• [Assignment]:
Please print all of the entries, matching them exactly.

*** Opening Information supplied ***

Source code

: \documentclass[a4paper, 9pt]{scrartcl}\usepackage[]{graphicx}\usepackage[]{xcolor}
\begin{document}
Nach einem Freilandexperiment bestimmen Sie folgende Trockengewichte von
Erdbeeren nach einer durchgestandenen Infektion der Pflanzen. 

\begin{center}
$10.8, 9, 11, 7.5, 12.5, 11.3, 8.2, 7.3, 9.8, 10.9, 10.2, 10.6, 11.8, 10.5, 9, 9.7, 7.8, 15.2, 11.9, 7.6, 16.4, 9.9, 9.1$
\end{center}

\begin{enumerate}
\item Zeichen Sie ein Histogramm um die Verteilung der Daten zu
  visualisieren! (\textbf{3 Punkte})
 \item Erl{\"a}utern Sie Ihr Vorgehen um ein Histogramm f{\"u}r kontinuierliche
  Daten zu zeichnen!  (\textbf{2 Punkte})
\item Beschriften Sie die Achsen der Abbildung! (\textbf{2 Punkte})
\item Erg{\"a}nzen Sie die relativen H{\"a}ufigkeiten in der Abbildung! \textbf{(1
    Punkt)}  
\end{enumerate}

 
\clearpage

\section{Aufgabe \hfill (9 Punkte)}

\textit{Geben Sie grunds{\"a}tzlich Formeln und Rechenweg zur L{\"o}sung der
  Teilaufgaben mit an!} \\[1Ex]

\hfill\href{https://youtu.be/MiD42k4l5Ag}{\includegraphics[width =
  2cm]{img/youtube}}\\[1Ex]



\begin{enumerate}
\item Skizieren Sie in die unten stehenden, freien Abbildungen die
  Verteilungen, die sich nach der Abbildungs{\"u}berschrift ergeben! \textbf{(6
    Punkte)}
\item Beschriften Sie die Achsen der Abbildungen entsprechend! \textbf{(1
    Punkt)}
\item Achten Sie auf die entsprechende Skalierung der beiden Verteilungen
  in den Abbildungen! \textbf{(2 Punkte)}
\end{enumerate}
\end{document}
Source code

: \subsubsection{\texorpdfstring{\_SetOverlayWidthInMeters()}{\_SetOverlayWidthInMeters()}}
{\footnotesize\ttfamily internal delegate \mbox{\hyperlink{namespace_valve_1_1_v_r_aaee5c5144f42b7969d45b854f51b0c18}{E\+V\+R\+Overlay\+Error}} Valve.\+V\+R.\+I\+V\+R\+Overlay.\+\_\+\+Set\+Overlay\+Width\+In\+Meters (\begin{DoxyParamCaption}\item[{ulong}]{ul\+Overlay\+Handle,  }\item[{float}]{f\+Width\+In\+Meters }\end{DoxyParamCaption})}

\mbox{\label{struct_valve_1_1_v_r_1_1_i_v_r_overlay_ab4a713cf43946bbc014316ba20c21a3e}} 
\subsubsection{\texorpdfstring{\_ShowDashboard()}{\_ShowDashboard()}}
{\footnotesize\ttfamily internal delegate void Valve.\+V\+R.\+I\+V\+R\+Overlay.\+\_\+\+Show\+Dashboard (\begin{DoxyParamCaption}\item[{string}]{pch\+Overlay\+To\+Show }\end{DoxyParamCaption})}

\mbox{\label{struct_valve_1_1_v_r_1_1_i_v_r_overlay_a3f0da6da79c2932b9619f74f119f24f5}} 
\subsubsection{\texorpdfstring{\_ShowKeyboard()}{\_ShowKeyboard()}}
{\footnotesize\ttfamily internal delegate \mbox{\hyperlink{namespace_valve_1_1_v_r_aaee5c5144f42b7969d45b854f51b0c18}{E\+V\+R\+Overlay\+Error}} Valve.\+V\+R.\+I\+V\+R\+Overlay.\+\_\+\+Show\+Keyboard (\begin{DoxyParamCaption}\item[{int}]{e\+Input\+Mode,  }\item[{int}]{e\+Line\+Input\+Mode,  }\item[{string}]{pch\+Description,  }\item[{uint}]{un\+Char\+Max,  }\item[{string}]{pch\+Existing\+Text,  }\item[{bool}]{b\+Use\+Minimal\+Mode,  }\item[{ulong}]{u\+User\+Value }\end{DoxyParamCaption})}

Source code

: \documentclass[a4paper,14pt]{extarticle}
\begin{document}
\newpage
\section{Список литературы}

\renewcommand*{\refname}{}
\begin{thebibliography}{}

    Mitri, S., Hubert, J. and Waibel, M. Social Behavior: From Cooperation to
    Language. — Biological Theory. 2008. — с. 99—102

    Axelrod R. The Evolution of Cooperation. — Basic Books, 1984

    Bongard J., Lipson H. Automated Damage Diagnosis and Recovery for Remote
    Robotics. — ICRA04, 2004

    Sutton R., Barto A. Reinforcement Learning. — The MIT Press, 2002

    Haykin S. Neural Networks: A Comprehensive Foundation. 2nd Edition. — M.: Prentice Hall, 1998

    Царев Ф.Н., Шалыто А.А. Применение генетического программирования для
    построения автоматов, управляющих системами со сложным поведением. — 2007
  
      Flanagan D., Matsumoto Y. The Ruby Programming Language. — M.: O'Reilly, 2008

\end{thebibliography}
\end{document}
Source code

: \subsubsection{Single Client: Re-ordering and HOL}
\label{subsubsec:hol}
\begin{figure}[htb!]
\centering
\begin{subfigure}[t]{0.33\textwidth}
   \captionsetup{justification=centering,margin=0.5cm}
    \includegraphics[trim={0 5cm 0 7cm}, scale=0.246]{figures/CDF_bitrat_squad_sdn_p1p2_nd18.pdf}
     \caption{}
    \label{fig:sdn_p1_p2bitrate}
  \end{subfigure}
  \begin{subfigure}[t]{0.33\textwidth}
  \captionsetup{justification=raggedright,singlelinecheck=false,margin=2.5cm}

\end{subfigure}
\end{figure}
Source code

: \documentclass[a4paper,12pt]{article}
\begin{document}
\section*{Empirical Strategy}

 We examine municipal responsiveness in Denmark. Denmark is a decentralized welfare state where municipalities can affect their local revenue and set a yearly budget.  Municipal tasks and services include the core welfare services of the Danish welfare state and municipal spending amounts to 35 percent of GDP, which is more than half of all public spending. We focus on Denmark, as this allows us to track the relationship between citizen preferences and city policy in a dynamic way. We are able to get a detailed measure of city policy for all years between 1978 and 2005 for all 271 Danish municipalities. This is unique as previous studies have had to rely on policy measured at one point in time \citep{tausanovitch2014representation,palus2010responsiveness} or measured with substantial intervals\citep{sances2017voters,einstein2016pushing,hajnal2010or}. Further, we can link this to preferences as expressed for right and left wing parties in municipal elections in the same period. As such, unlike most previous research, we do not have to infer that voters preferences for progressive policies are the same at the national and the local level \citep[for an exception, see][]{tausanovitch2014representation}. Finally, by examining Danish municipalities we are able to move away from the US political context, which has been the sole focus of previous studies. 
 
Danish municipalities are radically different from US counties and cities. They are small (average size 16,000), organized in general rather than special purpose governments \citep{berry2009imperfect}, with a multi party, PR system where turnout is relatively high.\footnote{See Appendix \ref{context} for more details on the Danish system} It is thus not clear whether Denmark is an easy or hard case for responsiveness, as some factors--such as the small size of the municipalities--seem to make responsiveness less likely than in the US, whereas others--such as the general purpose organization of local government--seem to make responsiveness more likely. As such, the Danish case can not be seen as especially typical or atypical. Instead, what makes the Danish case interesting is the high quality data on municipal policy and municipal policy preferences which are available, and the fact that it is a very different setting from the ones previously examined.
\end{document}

*** Closing Information supplied ***

• [Answer for the task]:
Source code

: \documentclass[a4paper, 9pt]{scrartcl}\usepackage[]{graphicx}\usepackage[]{xcolor}
\begin{document}
Nach einem Freilandexperiment bestimmen Sie folgende Trockengewichte von
Erdbeeren nach einer durchgestandenen Infektion der Pflanzen. 

\begin{center}
$10.8, 9, 11, 7.5, 12.5, 11.3, 8.2, 7.3, 9.8, 10.9, 10.2, 10.6, 11.8, 10.5, 9, 9.7, 7.8, 15.2, 11.9, 7.6, 16.4, 9.9, 9.1$
\end{center}

\begin{enumerate}
\item Zeichen Sie ein Histogramm um die Verteilung der Daten zu
  visualisieren! (\textbf{3 Punkte})
 \item Erl{\"a}utern Sie Ihr Vorgehen um ein Histogramm f{\"u}r kontinuierliche
  Daten zu zeichnen!  (\textbf{2 Punkte})
\item Beschriften Sie die Achsen der Abbildung! (\textbf{2 Punkte})
\item Erg{\"a}nzen Sie die relativen H{\"a}ufigkeiten in der Abbildung! \textbf{(1
    Punkt)}  
\end{enumerate}

 
\clearpage

\section{Aufgabe \hfill (9 Punkte)}

\textit{Geben Sie grunds{\"a}tzlich Formeln und Rechenweg zur L{\"o}sung der
  Teilaufgaben mit an!} \\[1Ex]

\hfill\href{https://youtu.be/MiD42k4l5Ag}{\includegraphics[width =
  2cm]{img/youtube}}\\[1Ex]



\begin{enumerate}
\item Skizieren Sie in die unten stehenden, freien Abbildungen die
  Verteilungen, die sich nach der Abbildungs{\"u}berschrift ergeben! \textbf{(6
    Punkte)}
\item Beschriften Sie die Achsen der Abbildungen entsprechend! \textbf{(1
    Punkt)}
\item Achten Sie auf die entsprechende Skalierung der beiden Verteilungen
  in den Abbildungen! \textbf{(2 Punkte)}
\end{enumerate}
\end{document}
Source code

: \subsubsection{\texorpdfstring{\_SetOverlayWidthInMeters()}{\_SetOverlayWidthInMeters()}}
{\footnotesize\ttfamily internal delegate \mbox{\hyperlink{namespace_valve_1_1_v_r_aaee5c5144f42b7969d45b854f51b0c18}{E\+V\+R\+Overlay\+Error}} Valve.\+V\+R.\+I\+V\+R\+Overlay.\+\_\+\+Set\+Overlay\+Width\+In\+Meters (\begin{DoxyParamCaption}\item[{ulong}]{ul\+Overlay\+Handle,  }\item[{float}]{f\+Width\+In\+Meters }\end{DoxyParamCaption})}

\mbox{\label{struct_valve_1_1_v_r_1_1_i_v_r_overlay_ab4a713cf43946bbc014316ba20c21a3e}} 
\subsubsection{\texorpdfstring{\_ShowDashboard()}{\_ShowDashboard()}}
{\footnotesize\ttfamily internal delegate void Valve.\+V\+R.\+I\+V\+R\+Overlay.\+\_\+\+Show\+Dashboard (\begin{DoxyParamCaption}\item[{string}]{pch\+Overlay\+To\+Show }\end{DoxyParamCaption})}

\mbox{\label{struct_valve_1_1_v_r_1_1_i_v_r_overlay_a3f0da6da79c2932b9619f74f119f24f5}} 
\subsubsection{\texorpdfstring{\_ShowKeyboard()}{\_ShowKeyboard()}}
{\footnotesize\ttfamily internal delegate \mbox{\hyperlink{namespace_valve_1_1_v_r_aaee5c5144f42b7969d45b854f51b0c18}{E\+V\+R\+Overlay\+Error}} Valve.\+V\+R.\+I\+V\+R\+Overlay.\+\_\+\+Show\+Keyboard (\begin{DoxyParamCaption}\item[{int}]{e\+Input\+Mode,  }\item[{int}]{e\+Line\+Input\+Mode,  }\item[{string}]{pch\+Description,  }\item[{uint}]{un\+Char\+Max,  }\item[{string}]{pch\+Existing\+Text,  }\item[{bool}]{b\+Use\+Minimal\+Mode,  }\item[{ulong}]{u\+User\+Value }\end{DoxyParamCaption})}

Source code

: \documentclass[a4paper,14pt]{extarticle}
\begin{document}
\newpage
\section{Список литературы}

\renewcommand*{\refname}{}
\begin{thebibliography}{}

    Mitri, S., Hubert, J. and Waibel, M. Social Behavior: From Cooperation to
    Language. — Biological Theory. 2008. — с. 99—102

    Axelrod R. The Evolution of Cooperation. — Basic Books, 1984

    Bongard J., Lipson H. Automated Damage Diagnosis and Recovery for Remote
    Robotics. — ICRA04, 2004

    Sutton R., Barto A. Reinforcement Learning. — The MIT Press, 2002

    Haykin S. Neural Networks: A Comprehensive Foundation. 2nd Edition. — M.: Prentice Hall, 1998

    Царев Ф.Н., Шалыто А.А. Применение генетического программирования для
    построения автоматов, управляющих системами со сложным поведением. — 2007
  
      Flanagan D., Matsumoto Y. The Ruby Programming Language. — M.: O'Reilly, 2008

\end{thebibliography}
\end{document}
Source code

: \subsubsection{Single Client: Re-ordering and HOL}
\label{subsubsec:hol}
\begin{figure}[htb!]
\centering
\begin{subfigure}[t]{0.33\textwidth}
   \captionsetup{justification=centering,margin=0.5cm}
    \includegraphics[trim={0 5cm 0 7cm}, scale=0.246]{figures/CDF_bitrat_squad_sdn_p1p2_nd18.pdf}
     \caption{}
    \label{fig:sdn_p1_p2bitrate}
  \end{subfigure}
  \begin{subfigure}[t]{0.33\textwidth}
  \captionsetup{justification=raggedright,singlelinecheck=false,margin=2.5cm}

\end{subfigure}
\end{figure}
Source code

: \documentclass[a4paper,12pt]{article}
\begin{document}
\section*{Empirical Strategy}

 We examine municipal responsiveness in Denmark. Denmark is a decentralized welfare state where municipalities can affect their local revenue and set a yearly budget.  Municipal tasks and services include the core welfare services of the Danish welfare state and municipal spending amounts to 35 percent of GDP, which is more than half of all public spending. We focus on Denmark, as this allows us to track the relationship between citizen preferences and city policy in a dynamic way. We are able to get a detailed measure of city policy for all years between 1978 and 2005 for all 271 Danish municipalities. This is unique as previous studies have had to rely on policy measured at one point in time \citep{tausanovitch2014representation,palus2010responsiveness} or measured with substantial intervals\citep{sances2017voters,einstein2016pushing,hajnal2010or}. Further, we can link this to preferences as expressed for right and left wing parties in municipal elections in the same period. As such, unlike most previous research, we do not have to infer that voters preferences for progressive policies are the same at the national and the local level \citep[for an exception, see][]{tausanovitch2014representation}. Finally, by examining Danish municipalities we are able to move away from the US political context, which has been the sole focus of previous studies. 
 
Danish municipalities are radically different from US counties and cities. They are small (average size 16,000), organized in general rather than special purpose governments \citep{berry2009imperfect}, with a multi party, PR system where turnout is relatively high.\footnote{See Appendix \ref{context} for more details on the Danish system} It is thus not clear whether Denmark is an easy or hard case for responsiveness, as some factors--such as the small size of the municipalities--seem to make responsiveness less likely than in the US, whereas others--such as the general purpose organization of local government--seem to make responsiveness more likely. As such, the Danish case can not be seen as especially typical or atypical. Instead, what makes the Danish case interesting is the high quality data on municipal policy and municipal policy preferences which are available, and the fact that it is a very different setting from the ones previously examined.
\end{document}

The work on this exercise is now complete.